Wineries with vineyards buy agricultural insurance. The wine industry has no average policy or coverage amount.
Tips for 2018
Wineries and growers should review exemptions and limits in their former policy.
“Make sure your values are up to date. Sit down with your insurance agent and go through different scenarios based on your reported values. At the time of loss insurers will be pushing to ensure that they have posted adequate loss reserves based partially on your reported values,” said Rob Gall, a managing director in Marsh’s National Property Claims Practice.
Gall said it is hard for insurers early in the loss adjustment process to suggest potential amounts for long-term business interruption losses. Such a task is always difficult. The task is made more problematic because the industry is now stretched thin.
“In 2017, there were the hurricanes, floods, and the fires. There’s only so many adjusters,” said Gall.

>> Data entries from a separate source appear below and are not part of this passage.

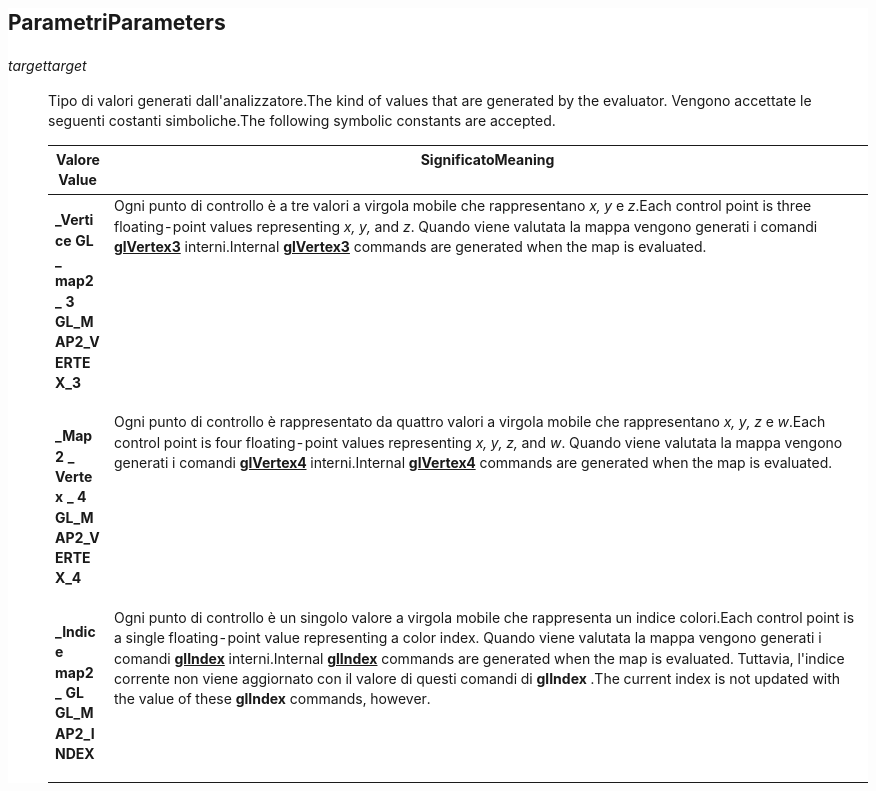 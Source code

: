 

## <a name="parameters"></a><span data-ttu-id="cea49-108">Parametri</span><span class="sxs-lookup"><span data-stu-id="cea49-108">Parameters</span></span>

<dl> <dt>

<span data-ttu-id="cea49-109">*target*</span><span class="sxs-lookup"><span data-stu-id="cea49-109">*target*</span></span> 
</dt> <dd>

<span data-ttu-id="cea49-110">Tipo di valori generati dall'analizzatore.</span><span class="sxs-lookup"><span data-stu-id="cea49-110">The kind of values that are generated by the evaluator.</span></span> <span data-ttu-id="cea49-111">Vengono accettate le seguenti costanti simboliche.</span><span class="sxs-lookup"><span data-stu-id="cea49-111">The following symbolic constants are accepted.</span></span>



| <span data-ttu-id="cea49-112">Valore</span><span class="sxs-lookup"><span data-stu-id="cea49-112">Value</span></span>                                                                                                                                                                                          | <span data-ttu-id="cea49-113">Significato</span><span class="sxs-lookup"><span data-stu-id="cea49-113">Meaning</span></span>                                                                                                                                                                                                                                                                                                                               |
|------------------------------------------------------------------------------------------------------------------------------------------------------------------------------------------------|---------------------------------------------------------------------------------------------------------------------------------------------------------------------------------------------------------------------------------------------------------------------------------------------------------------------------------------|
| <span id="GL_MAP2_VERTEX_3"></span><span id="gl_map2_vertex_3"></span><dl> <span data-ttu-id="cea49-114"><dt>**\_Vertice GL \_ map2 \_ 3**</dt></span><span class="sxs-lookup"><span data-stu-id="cea49-114"><dt>**GL\_MAP2\_VERTEX\_3**</dt></span></span> </dl>                       | <span data-ttu-id="cea49-115">Ogni punto di controllo è a tre valori a virgola mobile che rappresentano *x, y* e *z*.</span><span class="sxs-lookup"><span data-stu-id="cea49-115">Each control point is three floating-point values representing *x, y,* and *z*.</span></span> <span data-ttu-id="cea49-116">Quando viene valutata la mappa vengono generati i comandi [**glVertex3**](glvertex-functions.md) interni.</span><span class="sxs-lookup"><span data-stu-id="cea49-116">Internal [**glVertex3**](glvertex-functions.md) commands are generated when the map is evaluated.</span></span><br/>                                                                                                                                         |
| <span id="GL_MAP2_VERTEX_4"></span><span id="gl_map2_vertex_4"></span><dl> <span data-ttu-id="cea49-117"><dt>**\_Map2 \_ Vertex \_ 4**</dt></span><span class="sxs-lookup"><span data-stu-id="cea49-117"><dt>**GL\_MAP2\_VERTEX\_4**</dt></span></span> </dl>                       | <span data-ttu-id="cea49-118">Ogni punto di controllo è rappresentato da quattro valori a virgola mobile che rappresentano *x, y, z* e *w*.</span><span class="sxs-lookup"><span data-stu-id="cea49-118">Each control point is four floating-point values representing *x, y, z,* and *w*.</span></span> <span data-ttu-id="cea49-119">Quando viene valutata la mappa vengono generati i comandi [**glVertex4**](glvertex-functions.md) interni.</span><span class="sxs-lookup"><span data-stu-id="cea49-119">Internal [**glVertex4**](glvertex-functions.md) commands are generated when the map is evaluated.</span></span><br/>                                                                                                                                       |
| <span id="GL_MAP2_INDEX"></span><span id="gl_map2_index"></span><dl> <span data-ttu-id="cea49-120"><dt>**\_Indice map2 \_ GL**</dt></span><span class="sxs-lookup"><span data-stu-id="cea49-120"><dt>**GL\_MAP2\_INDEX**</dt></span></span> </dl>                                 | <span data-ttu-id="cea49-121">Ogni punto di controllo è un singolo valore a virgola mobile che rappresenta un indice colori.</span><span class="sxs-lookup"><span data-stu-id="cea49-121">Each control point is a single floating-point value representing a color index.</span></span> <span data-ttu-id="cea49-122">Quando viene valutata la mappa vengono generati i comandi [**glIndex**](glindex-functions.md) interni.</span><span class="sxs-lookup"><span data-stu-id="cea49-122">Internal [**glIndex**](glindex-functions.md) commands are generated when the map is evaluated.</span></span> <span data-ttu-id="cea49-123">Tuttavia, l'indice corrente non viene aggiornato con il valore di questi comandi di **glIndex** .</span><span class="sxs-lookup"><span data-stu-id="cea49-123">The current index is not updated with the value of these **glIndex** commands, however.</span></span><br/>                                                    |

New businesses are particularly at risk.
“For a business interruption, the insurer looks back at historical sales, projections planned for the coming year. The insurer may go back one or two years to look at a business’s history. (Estimating actual or potential loss) is harder for people getting off the ground,” said Gall.
Wineries should keep in mind that when there is a serious fire, you can only do so much.
“Our situation was devastating. It wasn’t a situation you can really prepare for. Probably 30 to 50 percent of the vineyard burned. 15 year-old vines completely burned up. In addition, I had to pay the vineyard crew (for the days they could not work). Yet we plan to rebuild. Even though I will not get made even remotely whole (by my insurance policy), I know that the wine business is a very patient business. Nothing happens overnight,” said Robinson.
Robinson advises keeping a backup of records online as well as off-site.
“If there’s a loss, the insurer will want you to produce records of everything held in the structures,” said Robinson.
Good news for insured parties
Insured parties whose property was under a mandatory evacuation order may be exempt from a typical requirement. An insured party is usually required to take preventive measures to reduce an anticipated loss.
“When you have civil authority involved, it’s a case-by-case scenario,” said Dennis Mah, winery team lead for insurer Allianz Global Corporate & Specialty.
In addition, losses from the 2017 fires cannot be the sole factor to determine rates for 2018.
“Insurers must look back over the last 20 years of catastrophes to set new rates. This significantly diminishes the impact of the October 2017 wildfires,” said Jones.
Jones said the Department also believes that insurers have sufficient reserves to pay claims. He added that the Department has received no complaints from insured parties in the wine industry.
“This is the largest and most destructive set of fires in recent history. Recovery will take time. It is going to be a very slow and painful recovery process. But if there are additional protections that businesses and residents need, we’ll definitely suggest those to the legislature. We’ve expedited claim handling. We have deployed detectives into affected areas to investigate scam artists and insurance fraud. And we have issued a notice to public adjusters to remind them of the rules,” said Jones.
Johnston, who is writing a book on his personal and business recovery from the fires, said he believes recovery means turning away from the past.
“If you really want to do it right, you’re not going to build the same thing. We may streamline the way we produce wine. With computer connectivity, we can be a little bit more technical than we used to be,” said Johnston.
Yet Johnston also places a lot of value in tradition.
“The direction of the wine, that is going to stay like a rock. You don’t change what people know you for,” said Johnston.